(Dataset excerpts)
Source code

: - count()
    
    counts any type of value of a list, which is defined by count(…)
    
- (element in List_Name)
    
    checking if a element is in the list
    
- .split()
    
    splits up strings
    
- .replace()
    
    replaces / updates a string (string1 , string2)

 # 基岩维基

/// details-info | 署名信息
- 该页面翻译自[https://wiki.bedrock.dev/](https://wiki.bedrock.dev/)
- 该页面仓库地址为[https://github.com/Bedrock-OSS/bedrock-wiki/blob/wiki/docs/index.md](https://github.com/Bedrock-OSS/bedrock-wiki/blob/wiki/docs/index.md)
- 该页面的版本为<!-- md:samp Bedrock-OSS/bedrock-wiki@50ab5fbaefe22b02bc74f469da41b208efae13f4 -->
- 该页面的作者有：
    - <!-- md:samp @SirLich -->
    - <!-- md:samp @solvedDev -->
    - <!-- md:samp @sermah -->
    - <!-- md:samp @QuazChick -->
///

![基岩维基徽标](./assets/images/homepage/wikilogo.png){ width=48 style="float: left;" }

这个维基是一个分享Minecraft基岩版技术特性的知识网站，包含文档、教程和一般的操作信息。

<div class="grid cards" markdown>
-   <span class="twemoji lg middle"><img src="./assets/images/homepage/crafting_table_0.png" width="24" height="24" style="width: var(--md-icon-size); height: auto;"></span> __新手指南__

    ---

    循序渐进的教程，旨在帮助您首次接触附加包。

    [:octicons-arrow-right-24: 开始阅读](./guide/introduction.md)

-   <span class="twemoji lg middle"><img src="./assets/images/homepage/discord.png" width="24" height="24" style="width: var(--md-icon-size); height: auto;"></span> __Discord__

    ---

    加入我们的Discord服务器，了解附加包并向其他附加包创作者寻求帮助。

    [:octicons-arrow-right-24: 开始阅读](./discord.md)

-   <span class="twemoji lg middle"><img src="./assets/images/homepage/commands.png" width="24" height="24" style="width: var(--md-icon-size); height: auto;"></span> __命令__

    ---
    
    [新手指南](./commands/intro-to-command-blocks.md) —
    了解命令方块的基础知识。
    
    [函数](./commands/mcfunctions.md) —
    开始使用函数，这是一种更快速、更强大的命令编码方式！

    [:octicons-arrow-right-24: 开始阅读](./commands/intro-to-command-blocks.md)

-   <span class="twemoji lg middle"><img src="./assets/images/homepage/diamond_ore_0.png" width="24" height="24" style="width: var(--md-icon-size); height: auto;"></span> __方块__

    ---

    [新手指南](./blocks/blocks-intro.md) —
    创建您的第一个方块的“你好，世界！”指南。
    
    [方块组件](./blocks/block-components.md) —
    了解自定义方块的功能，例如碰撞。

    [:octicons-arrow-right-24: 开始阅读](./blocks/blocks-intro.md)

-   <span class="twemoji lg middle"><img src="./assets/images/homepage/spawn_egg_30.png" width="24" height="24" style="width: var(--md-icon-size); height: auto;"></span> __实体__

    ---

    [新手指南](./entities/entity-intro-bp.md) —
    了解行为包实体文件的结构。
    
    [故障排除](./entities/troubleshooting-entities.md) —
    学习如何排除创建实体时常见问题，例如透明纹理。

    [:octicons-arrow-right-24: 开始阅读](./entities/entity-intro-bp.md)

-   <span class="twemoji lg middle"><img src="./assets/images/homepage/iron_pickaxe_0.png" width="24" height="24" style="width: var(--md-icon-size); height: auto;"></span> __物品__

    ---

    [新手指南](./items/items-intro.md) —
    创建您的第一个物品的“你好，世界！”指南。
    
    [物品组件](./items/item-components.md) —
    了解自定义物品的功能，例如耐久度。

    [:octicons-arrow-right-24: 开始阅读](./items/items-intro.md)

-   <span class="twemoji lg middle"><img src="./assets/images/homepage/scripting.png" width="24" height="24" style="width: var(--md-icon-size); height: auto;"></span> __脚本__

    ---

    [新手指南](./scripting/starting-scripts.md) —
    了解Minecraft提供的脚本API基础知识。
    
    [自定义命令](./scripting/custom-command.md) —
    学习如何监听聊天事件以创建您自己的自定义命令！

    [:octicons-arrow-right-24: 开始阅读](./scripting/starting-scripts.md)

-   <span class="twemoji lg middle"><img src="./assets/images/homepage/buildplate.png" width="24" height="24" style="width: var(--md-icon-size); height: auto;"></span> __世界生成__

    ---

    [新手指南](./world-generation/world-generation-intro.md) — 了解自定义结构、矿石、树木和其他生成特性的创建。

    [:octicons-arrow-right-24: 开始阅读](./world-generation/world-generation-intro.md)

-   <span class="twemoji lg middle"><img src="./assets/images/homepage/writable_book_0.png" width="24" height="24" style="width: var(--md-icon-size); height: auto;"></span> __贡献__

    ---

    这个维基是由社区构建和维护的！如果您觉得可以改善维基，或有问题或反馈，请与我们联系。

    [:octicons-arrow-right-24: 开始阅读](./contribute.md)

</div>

_What the task asks_
Every entry is to be repeated precisely as it stands.

_Written solution_
Source code

: - count()
    
    counts any type of value of a list, which is defined by count(…)
    
- (element in List_Name)
    
    checking if a element is in the list
    
- .split()
    
    splits up strings
    
- .replace()
    
    replaces / updates a string (string1 , string2)

 # 基岩维基

/// details-info | 署名信息
- 该页面翻译自[https://wiki.bedrock.dev/](https://wiki.bedrock.dev/)
- 该页面仓库地址为[https://github.com/Bedrock-OSS/bedrock-wiki/blob/wiki/docs/index.md](https://github.com/Bedrock-OSS/bedrock-wiki/blob/wiki/docs/index.md)
- 该页面的版本为<!-- md:samp Bedrock-OSS/bedrock-wiki@50ab5fbaefe22b02bc74f469da41b208efae13f4 -->
- 该页面的作者有：
    - <!-- md:samp @SirLich -->
    - <!-- md:samp @solvedDev -->
    - <!-- md:samp @sermah -->
    - <!-- md:samp @QuazChick -->
///

![基岩维基徽标](./assets/images/homepage/wikilogo.png){ width=48 style="float: left;" }

这个维基是一个分享Minecraft基岩版技术特性的知识网站，包含文档、教程和一般的操作信息。

<div class="grid cards" markdown>
-   <span class="twemoji lg middle"><img src="./assets/images/homepage/crafting_table_0.png" width="24" height="24" style="width: var(--md-icon-size); height: auto;"></span> __新手指南__

    ---

    循序渐进的教程，旨在帮助您首次接触附加包。

    [:octicons-arrow-right-24: 开始阅读](./guide/introduction.md)

-   <span class="twemoji lg middle"><img src="./assets/images/homepage/discord.png" width="24" height="24" style="width: var(--md-icon-size); height: auto;"></span> __Discord__

    ---

    加入我们的Discord服务器，了解附加包并向其他附加包创作者寻求帮助。

    [:octicons-arrow-right-24: 开始阅读](./discord.md)

-   <span class="twemoji lg middle"><img src="./assets/images/homepage/commands.png" width="24" height="24" style="width: var(--md-icon-size); height: auto;"></span> __命令__

    ---
    
    [新手指南](./commands/intro-to-command-blocks.md) —
    了解命令方块的基础知识。
    
    [函数](./commands/mcfunctions.md) —
    开始使用函数，这是一种更快速、更强大的命令编码方式！

    [:octicons-arrow-right-24: 开始阅读](./commands/intro-to-command-blocks.md)

-   <span class="twemoji lg middle"><img src="./assets/images/homepage/diamond_ore_0.png" width="24" height="24" style="width: var(--md-icon-size); height: auto;"></span> __方块__

    ---

    [新手指南](./blocks/blocks-intro.md) —
    创建您的第一个方块的“你好，世界！”指南。
    
    [方块组件](./blocks/block-components.md) —
    了解自定义方块的功能，例如碰撞。

    [:octicons-arrow-right-24: 开始阅读](./blocks/blocks-intro.md)

-   <span class="twemoji lg middle"><img src="./assets/images/homepage/spawn_egg_30.png" width="24" height="24" style="width: var(--md-icon-size); height: auto;"></span> __实体__

    ---

    [新手指南](./entities/entity-intro-bp.md) —
    了解行为包实体文件的结构。
    
    [故障排除](./entities/troubleshooting-entities.md) —
    学习如何排除创建实体时常见问题，例如透明纹理。

    [:octicons-arrow-right-24: 开始阅读](./entities/entity-intro-bp.md)

-   <span class="twemoji lg middle"><img src="./assets/images/homepage/iron_pickaxe_0.png" width="24" height="24" style="width: var(--md-icon-size); height: auto;"></span> __物品__

    ---

    [新手指南](./items/items-intro.md) —
    创建您的第一个物品的“你好，世界！”指南。
    
    [物品组件](./items/item-components.md) —
    了解自定义物品的功能，例如耐久度。

    [:octicons-arrow-right-24: 开始阅读](./items/items-intro.md)

-   <span class="twemoji lg middle"><img src="./assets/images/homepage/scripting.png" width="24" height="24" style="width: var(--md-icon-size); height: auto;"></span> __脚本__

    ---

    [新手指南](./scripting/starting-scripts.md) —
    了解Minecraft提供的脚本API基础知识。
    
    [自定义命令](./scripting/custom-command.md) —
    学习如何监听聊天事件以创建您自己的自定义命令！

    [:octicons-arrow-right-24: 开始阅读](./scripting/starting-scripts.md)

-   <span class="twemoji lg middle"><img src="./assets/images/homepage/buildplate.png" width="24" height="24" style="width: var(--md-icon-size); height: auto;"></span> __世界生成__

    ---

    [新手指南](./world-generation/world-generation-intro.md) — 了解自定义结构、矿石、树木和其他生成特性的创建。

    [:octicons-arrow-right-24: 开始阅读](./world-generation/world-generation-intro.md)

-   <span class="twemoji lg middle"><img src="./assets/images/homepage/writable_book_0.png" width="24" height="24" style="width: var(--md-icon-size); height: auto;"></span> __贡献__

    ---

    这个维基是由社区构建和维护的！如果您觉得可以改善维基，或有问题或反馈，请与我们联系。

    [:octicons-arrow-right-24: 开始阅读](./contribute.md)

</div>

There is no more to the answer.